You go from one exercise to the next and the speed is what keeps your heart rate up, as well as the compound exercises. This 10-Minute Met Con Workout shows you how this kind of workout works.
Another option is similar to met con, high intensity circuit training. Like met con, HICT involves combining both cardio and strength training moves in the same workout. So, for example, you might jog in place for a minute, then move on to squats with an overhead press followed by burpees.
Try this type of workout once or twice a week and you'll work on all areas of fitness while burning more calories at the same time.
Fitting It All In
With all this in mind, how do you fit it all in? What does a typical workout schedule look like if you're combining cardio and strength?
There are so many ways to set up a cardio/strength routine, there's no way to cover them all. However, below you'll find just one example of how you might fit in all your workouts. This assumes you're working out for about an hour.

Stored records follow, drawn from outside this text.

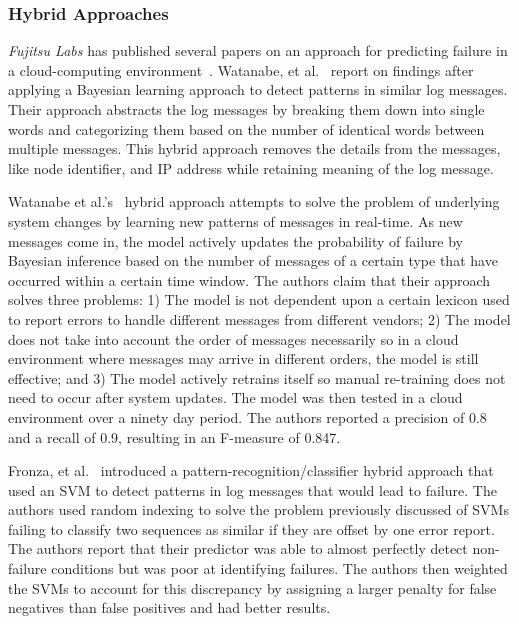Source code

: \subsubsection{Hybrid Approaches}
\emph{Fujitsu Labs} has published several papers on an approach for predicting
failure in a cloud-computing
environment~\cite{sonoda2012,watanabe2012,watanabe2014}.  Watanabe, et
al.~\cite{watanabe2012, watanabe2014} report on findings after applying a
Bayesian learning approach to detect patterns in similar log messages.  Their
approach abstracts the log messages by breaking them down into single words and
categorizing them based on the number of identical words between multiple
messages.  This hybrid approach removes the details from the messages, like
node identifier, and \ac{IP} address while retaining meaning of the log
message.

Watanabe et al.'s~\cite{watanabe2014} hybrid approach attempts to solve the
problem of underlying system changes by learning new patterns of messages in
real-time.  As new messages come in, the model actively updates the probability
of failure by Bayesian inference based on the number of messages of a certain
type that have occurred within a certain time window.  The authors claim that
their approach solves three problems: 1)  The model is not dependent upon a
certain lexicon used to report errors to handle different messages from
different vendors; 2) The model does not take into account the order of
messages necessarily so in a cloud environment where messages may arrive in
different orders, the model is still effective; and 3)  The model actively
retrains itself so manual re-training does not need to occur after system
updates.  The model was then tested in a cloud environment over a ninety day
period.  The authors reported a precision of 0.8 and a recall of 0.9, resulting
in an F-measure of 0.847.  

Fronza, et al.~\cite{fronza2013} introduced a pattern-recognition/classifier
hybrid approach that used an \ac{SVM} to detect patterns in log messages that
would lead to failure.  The authors used random indexing to solve the problem
previously discussed of \ac{SVM}s failing to classify two sequences as similar
if they are offset by one error report.  The authors report that their
predictor was able to almost perfectly detect non-failure conditions but was
poor at identifying failures.  The authors then weighted the \ac{SVM}s to
account for this discrepancy by assigning a larger penalty for false negatives
than false positives and had better results.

Sample Cardio/Strength Weekly Workout Calendar
| Day 1: 30-Minute Cardio Medley Workout, Upper Body Training | Day 2: Choose 1 Workout from Burn 300 Calories in 30 Minutes, Core Training |
| Day 3: 30-Minute Low Impact Cardio Blast Workout (2 circuits), Lower body | Day 4: Rest |
| Day 5: Cardio Endurance Workout, stretch | Day 6: Total Body Home Strengthor Circuit Training |
| Day 7: Light 20-30 minute walking workout |
It may take time to figure out a schedule that works for you and that schedule may change from week to week, depending on what's going on in your life. In fact, you don't have to follow the same workout routine from week to week. It's great to mix things up and try different ways to exercise.
You may find that you like doing strength first, which is fine. Or maybe you even like to workout twice a day, doing cardio in the morning and strength training later in the day.
The key is to keep things simple and fit in what you can. There's no rulebook and there really is no wrong way to exercise. Just making sure you do something every day is a great goal to have.
Sources:
Chtara M, Chaouachi A, Levin GT, et al. Effect of Concurrent Endurance and Circuit Resistance Training Sequence on Muscular Strength and Power Development. Journal of Strength and Conditioning Research. 2008;22(4):1037-1045. doi:10.1519/jsc.0b013e31816a4419.
Dalleck, L. "Are Your Clients Performing the Right Kind of Exercise at the Right Time?" ACE: Community: Certified news: March 2011.